The interesting bit here is the make function that constructs a PrintfFold. It takes two arguments: the action to execute if there are no further arguments to printf, and the function to get a new fold when you feed it another argument. These two arguments always come from the same code, but the code can take on the two types because of the way printf can have these two different types.

Our new chPrintf function can be used just like hPrintf, but in the ReaderT Config IO monad:

data Config = Config {decide :: Bool}

main :: IO ()
main = flip runReaderT (Config True) $
  do chPrintf decide stdout "String %s, Int %d" "hello" (42::Int)
     chPrintf decide stdout "No Args"

If you change that True to False, the text will not be printed. It should be easy to see how an instance could be defined to use my approach with the StateT Config IO monad or similar. It is also possible to define an instance to use the exact same chPrintf function in the normal IO monad (which will ignore the check based on the config, since it has no config item available to check):

instance PrintfWrapper (IO a) where
  wrapPrintf _check (PrintfFold now _f) = now >> return undefined

This is useful if in some places in your code you want to use a wrapper function based on the chPrintf function in the IO monad (Criterion does this in a couple of places). Now that you have chPrintf, it becomes easy to define a wrapper function that prints some vararg bits when the verbosity is above a certain level; here is some code from Criterion that does just that:

note :: (PrintfWrapper r) => String -> r
note = chPrintf ((> Quiet) . fromLJ cfgVerbosity) stdout

This can then be used like printf:

note "bootstrapping with %d resamples\n" numResamples

Other variations on the pattern presented here are possible; the Handle could be retrieved from a StateT monad (if you make both the items in the PrintfFold take a Handle as a parameter), or a standard prefix added to all printed text — where the text is similarly taken from some reader or state monad transformer. The good thing from a code standpoint is that I didn’t need to duplicate any of the printing functionality from the Text.Printf module, nor did I need anything more than its normal publicly visible interface; I just needed to arm-wrestle the type system for a while — and use Rank2Types.

Categories: Non-CHP
  1. Craig T. Nelson
    November 6, 2009 at 5:20 pm

    I have often wanted something like “tracef = Debug.Trace.trace . printf”, but hit the same problem as with liftIO. I imagine a similar technique could help there.

  2. November 6, 2009 at 5:52 pm

    Yes, I think so. I forgot to cover in this post that printf can also end up as a String result; I think Criterion was only using hPrintf (which only ends up as an IO action), so hence I was less concerned with printf.

  3. Craig T. Nelson
    November 6, 2009 at 11:34 pm

    It might be more difficult with trace because the last argument to trace is not an argument for printf, but the thunk the trace is bound to.

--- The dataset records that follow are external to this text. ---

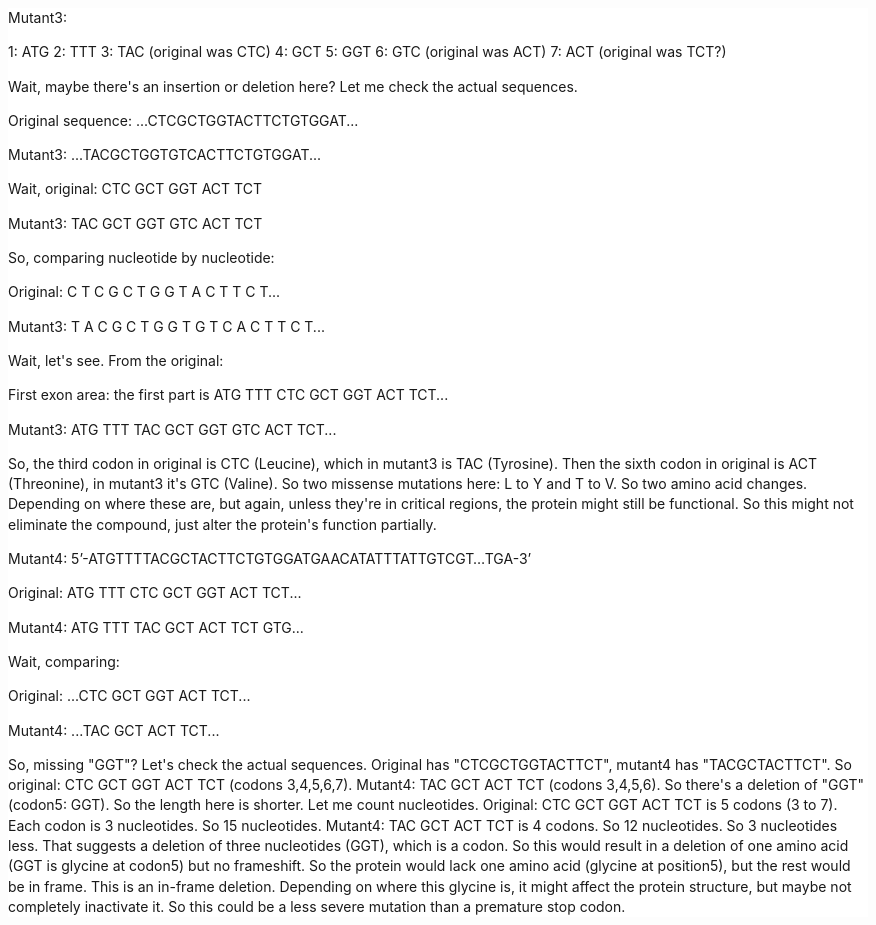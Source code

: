 Mutant3:

1: ATG
2: TTT
3: TAC (original was CTC)
4: GCT
5: GGT
6: GTC (original was ACT)
7: ACT (original was TCT?)

Wait, maybe there's an insertion or deletion here? Let me check the actual sequences.

Original sequence: ...CTCGCTGGTACTTCTGTGGAT...

Mutant3: ...TACGCTGGTGTCACTTCTGTGGAT...

Wait, original: CTC GCT GGT ACT TCT

Mutant3: TAC GCT GGT GTC ACT TCT

So, comparing nucleotide by nucleotide:

Original: C T C G C T G G T A C T T C T...

Mutant3: T A C G C T G G T G T C A C T T C T...

Wait, let's see. From the original:

First exon area: the first part is ATG TTT CTC GCT GGT ACT TCT...

Mutant3: ATG TTT TAC GCT GGT GTC ACT TCT...

So, the third codon in original is CTC (Leucine), which in mutant3 is TAC (Tyrosine). Then the sixth codon in original is ACT (Threonine), in mutant3 it's GTC (Valine). So two missense mutations here: L to Y and T to V. So two amino acid changes. Depending on where these are, but again, unless they're in critical regions, the protein might still be functional. So this might not eliminate the compound, just alter the protein's function partially.

Mutant4:
5’-ATGTTTTACGCTACTTCTGTGGATGAACATATTTATTGTCGT…TGA-3’

Original: ATG TTT CTC GCT GGT ACT TCT...

Mutant4: ATG TTT TAC GCT ACT TCT GTG...

Wait, comparing:

Original: ...CTC GCT GGT ACT TCT...

Mutant4: ...TAC GCT ACT TCT...

So, missing "GGT"? Let's check the actual sequences. Original has "CTCGCTGGTACTTCT", mutant4 has "TACGCTACTTCT". So original: CTC GCT GGT ACT TCT (codons 3,4,5,6,7). Mutant4: TAC GCT ACT TCT (codons 3,4,5,6). So there's a deletion of "GGT" (codon5: GGT). So the length here is shorter. Let me count nucleotides. Original: CTC GCT GGT ACT TCT is 5 codons (3 to 7). Each codon is 3 nucleotides. So 15 nucleotides. Mutant4: TAC GCT ACT TCT is 4 codons. So 12 nucleotides. So 3 nucleotides less. That suggests a deletion of three nucleotides (GGT), which is a codon. So this would result in a deletion of one amino acid (GGT is glycine at codon5) but no frameshift. So the protein would lack one amino acid (glycine at position5), but the rest would be in frame. This is an in-frame deletion. Depending on where this glycine is, it might affect the protein structure, but maybe not completely inactivate it. So this could be a less severe mutation than a premature stop codon.
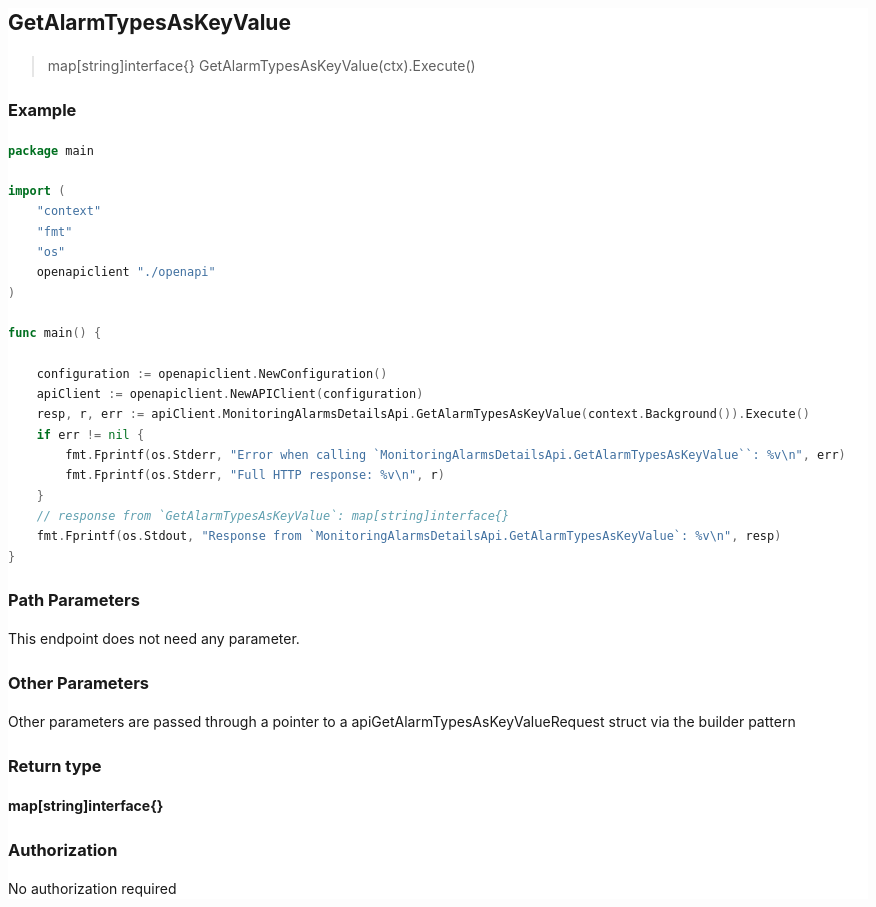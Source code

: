
## GetAlarmTypesAsKeyValue

> map[string]interface{} GetAlarmTypesAsKeyValue(ctx).Execute()





### Example

```go
package main

import (
    "context"
    "fmt"
    "os"
    openapiclient "./openapi"
)

func main() {

    configuration := openapiclient.NewConfiguration()
    apiClient := openapiclient.NewAPIClient(configuration)
    resp, r, err := apiClient.MonitoringAlarmsDetailsApi.GetAlarmTypesAsKeyValue(context.Background()).Execute()
    if err != nil {
        fmt.Fprintf(os.Stderr, "Error when calling `MonitoringAlarmsDetailsApi.GetAlarmTypesAsKeyValue``: %v\n", err)
        fmt.Fprintf(os.Stderr, "Full HTTP response: %v\n", r)
    }
    // response from `GetAlarmTypesAsKeyValue`: map[string]interface{}
    fmt.Fprintf(os.Stdout, "Response from `MonitoringAlarmsDetailsApi.GetAlarmTypesAsKeyValue`: %v\n", resp)
}
```

### Path Parameters

This endpoint does not need any parameter.

### Other Parameters

Other parameters are passed through a pointer to a apiGetAlarmTypesAsKeyValueRequest struct via the builder pattern


### Return type

**map[string]interface{}**

### Authorization

No authorization required
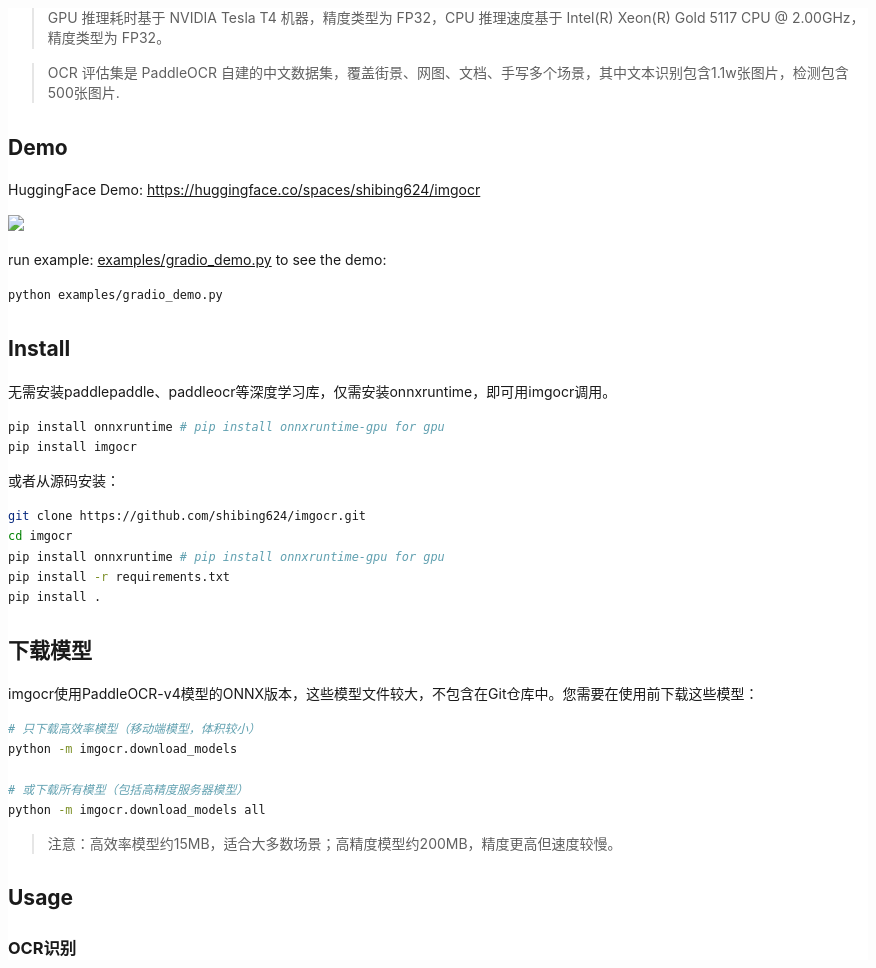> GPU 推理耗时基于 NVIDIA Tesla T4 机器，精度类型为 FP32，CPU 推理速度基于 Intel(R) Xeon(R) Gold 5117 CPU @ 2.00GHz，精度类型为 FP32。

> OCR 评估集是 PaddleOCR 自建的中文数据集，覆盖街景、网图、文档、手写多个场景，其中文本识别包含1.1w张图片，检测包含500张图片.



## Demo

HuggingFace Demo: https://huggingface.co/spaces/shibing624/imgocr

![](https://github.com/shibing624/imgocr/blob/main/docs/imgocr_hf.png)

run example: [examples/gradio_demo.py](https://github.com/shibing624/imgocr/blob/main/examples/gradio_demo.py) to see the demo:
```shell
python examples/gradio_demo.py
```

## Install

无需安装paddlepaddle、paddleocr等深度学习库，仅需安装onnxruntime，即可用imgocr调用。

```bash
pip install onnxruntime # pip install onnxruntime-gpu for gpu
pip install imgocr
```

或者从源码安装：

```bash
git clone https://github.com/shibing624/imgocr.git
cd imgocr
pip install onnxruntime # pip install onnxruntime-gpu for gpu
pip install -r requirements.txt
pip install .
```

## 下载模型

imgocr使用PaddleOCR-v4模型的ONNX版本，这些模型文件较大，不包含在Git仓库中。您需要在使用前下载这些模型：

```bash
# 只下载高效率模型（移动端模型，体积较小）
python -m imgocr.download_models

# 或下载所有模型（包括高精度服务器模型）
python -m imgocr.download_models all
```

> 注意：高效率模型约15MB，适合大多数场景；高精度模型约200MB，精度更高但速度较慢。

## Usage

### OCR识别
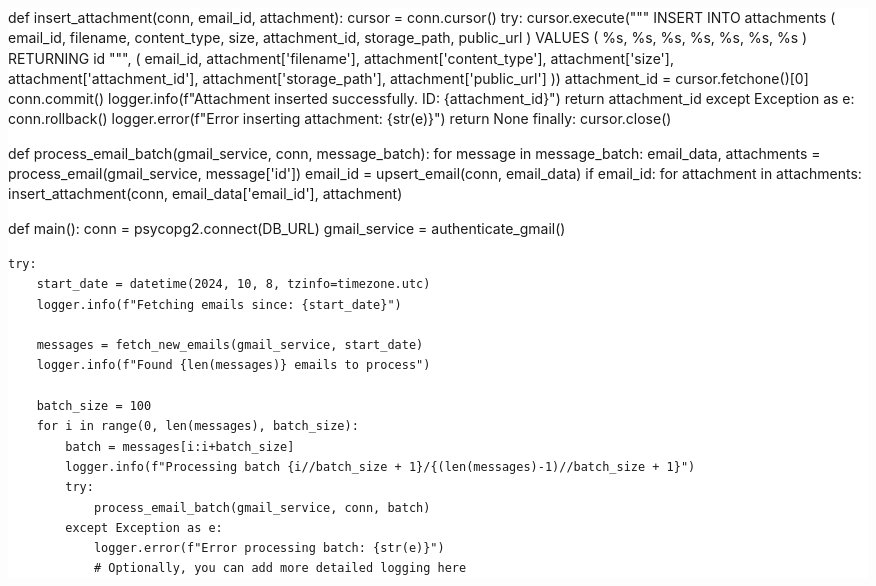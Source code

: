 def insert_attachment(conn, email_id, attachment):
    cursor = conn.cursor()
    try:
        cursor.execute("""
        INSERT INTO attachments (
            email_id, filename, content_type, size, attachment_id, storage_path, public_url
        ) VALUES (
            %s, %s, %s, %s, %s, %s, %s
        )
        RETURNING id
        """, (
            email_id,
            attachment['filename'],
            attachment['content_type'],
            attachment['size'],
            attachment['attachment_id'],
            attachment['storage_path'],
            attachment['public_url']
        ))
        attachment_id = cursor.fetchone()[0]
        conn.commit()
        logger.info(f"Attachment inserted successfully. ID: {attachment_id}")
        return attachment_id
    except Exception as e:
        conn.rollback()
        logger.error(f"Error inserting attachment: {str(e)}")
        return None
    finally:
        cursor.close()

def process_email_batch(gmail_service, conn, message_batch):
    for message in message_batch:
        email_data, attachments = process_email(gmail_service, message['id'])
        email_id = upsert_email(conn, email_data)
        if email_id:
            for attachment in attachments:
                insert_attachment(conn, email_data['email_id'], attachment)

def main():
    conn = psycopg2.connect(DB_URL)
    gmail_service = authenticate_gmail()

    try:
        start_date = datetime(2024, 10, 8, tzinfo=timezone.utc)
        logger.info(f"Fetching emails since: {start_date}")

        messages = fetch_new_emails(gmail_service, start_date)
        logger.info(f"Found {len(messages)} emails to process")

        batch_size = 100
        for i in range(0, len(messages), batch_size):
            batch = messages[i:i+batch_size]
            logger.info(f"Processing batch {i//batch_size + 1}/{(len(messages)-1)//batch_size + 1}")
            try:
                process_email_batch(gmail_service, conn, batch)
            except Exception as e:
                logger.error(f"Error processing batch: {str(e)}")
                # Optionally, you can add more detailed logging here
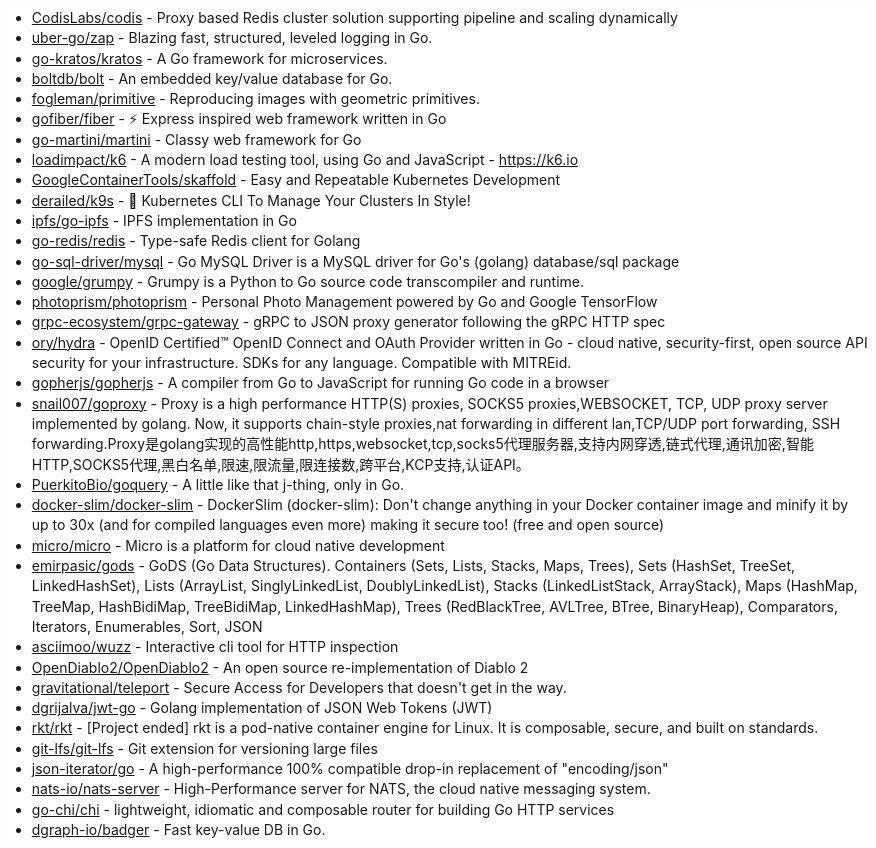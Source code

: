 * [CodisLabs/codis](https://github.com/CodisLabs/codis) - Proxy based Redis cluster solution supporting pipeline and scaling dynamically
* [uber-go/zap](https://github.com/uber-go/zap) - Blazing fast, structured, leveled logging in Go.
* [go-kratos/kratos](https://github.com/go-kratos/kratos) - A Go framework for microservices.
* [boltdb/bolt](https://github.com/boltdb/bolt) - An embedded key/value database for Go.
* [fogleman/primitive](https://github.com/fogleman/primitive) - Reproducing images with geometric primitives.
* [gofiber/fiber](https://github.com/gofiber/fiber) - ⚡️ Express inspired web framework written in Go
* [go-martini/martini](https://github.com/go-martini/martini) - Classy web framework for Go
* [loadimpact/k6](https://github.com/loadimpact/k6) - A modern load testing tool, using Go and JavaScript - https://k6.io
* [GoogleContainerTools/skaffold](https://github.com/GoogleContainerTools/skaffold) - Easy and Repeatable Kubernetes Development
* [derailed/k9s](https://github.com/derailed/k9s) - 🐶 Kubernetes CLI To Manage Your Clusters In Style!
* [ipfs/go-ipfs](https://github.com/ipfs/go-ipfs) - IPFS implementation in Go
* [go-redis/redis](https://github.com/go-redis/redis) - Type-safe Redis client for Golang
* [go-sql-driver/mysql](https://github.com/go-sql-driver/mysql) - Go MySQL Driver is a MySQL driver for Go's (golang) database/sql package
* [google/grumpy](https://github.com/google/grumpy) - Grumpy is a Python to Go source code transcompiler and runtime.
* [photoprism/photoprism](https://github.com/photoprism/photoprism) - Personal Photo Management powered by Go and Google TensorFlow
* [grpc-ecosystem/grpc-gateway](https://github.com/grpc-ecosystem/grpc-gateway) - gRPC to JSON proxy generator following the gRPC HTTP spec
* [ory/hydra](https://github.com/ory/hydra) - OpenID Certified™ OpenID Connect and OAuth Provider written in Go - cloud native, security-first, open source API security for your infrastructure. SDKs for any language. Compatible with MITREid.
* [gopherjs/gopherjs](https://github.com/gopherjs/gopherjs) - A compiler from Go to JavaScript for running Go code in a browser
* [snail007/goproxy](https://github.com/snail007/goproxy) - Proxy is a high performance HTTP(S) proxies, SOCKS5 proxies,WEBSOCKET, TCP, UDP proxy server implemented by golang. Now, it supports chain-style proxies,nat forwarding in different lan,TCP/UDP port forwarding, SSH forwarding.Proxy是golang实现的高性能http,https,websocket,tcp,socks5代理服务器,支持内网穿透,链式代理,通讯加密,智能HTTP,SOCKS5代理,黑白名单,限速,限流量,限连接数,跨平台,KCP支持,认证API。
* [PuerkitoBio/goquery](https://github.com/PuerkitoBio/goquery) - A little like that j-thing, only in Go.
* [docker-slim/docker-slim](https://github.com/docker-slim/docker-slim) - DockerSlim (docker-slim): Don't change anything in your Docker container image and minify it by up to 30x (and for compiled languages even more) making it secure too! (free and open source)
* [micro/micro](https://github.com/micro/micro) - Micro is a platform for cloud native development
* [emirpasic/gods](https://github.com/emirpasic/gods) - GoDS (Go Data Structures). Containers (Sets, Lists, Stacks, Maps, Trees), Sets (HashSet, TreeSet, LinkedHashSet), Lists (ArrayList, SinglyLinkedList, DoublyLinkedList), Stacks (LinkedListStack, ArrayStack), Maps (HashMap, TreeMap, HashBidiMap, TreeBidiMap, LinkedHashMap), Trees (RedBlackTree, AVLTree, BTree, BinaryHeap), Comparators, Iterators, Enumerables, Sort, JSON
* [asciimoo/wuzz](https://github.com/asciimoo/wuzz) - Interactive cli tool for HTTP inspection
* [OpenDiablo2/OpenDiablo2](https://github.com/OpenDiablo2/OpenDiablo2) - An open source re-implementation of Diablo 2
* [gravitational/teleport](https://github.com/gravitational/teleport) -  Secure Access for Developers that doesn't get in the way.
* [dgrijalva/jwt-go](https://github.com/dgrijalva/jwt-go) - Golang implementation of JSON Web Tokens (JWT)
* [rkt/rkt](https://github.com/rkt/rkt) - [Project ended] rkt is a pod-native container engine for Linux. It is composable, secure, and built on standards.
* [git-lfs/git-lfs](https://github.com/git-lfs/git-lfs) - Git extension for versioning large files
* [json-iterator/go](https://github.com/json-iterator/go) - A high-performance 100% compatible drop-in replacement of "encoding/json"
* [nats-io/nats-server](https://github.com/nats-io/nats-server) - High-Performance server for NATS, the cloud native messaging system.
* [go-chi/chi](https://github.com/go-chi/chi) - lightweight, idiomatic and composable router for building Go HTTP services
* [dgraph-io/badger](https://github.com/dgraph-io/badger) - Fast key-value DB in Go.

    trace :: String -> a -> a

    tracef :: String -> ??? -> a -> a
    tracef “%s ate %d widgets” person widcount expression

  4. November 12, 2009 at 12:47 am

    Had you considered “stealing” a feather from Oleg’s cap?

    (http://okmij.org/ftp/Haskell/polyvariadic.html#polyvar-comp)

    While it uses MPTCs and functional dependencies, it doesn’t demand that you rewrite your ‘printf’ program.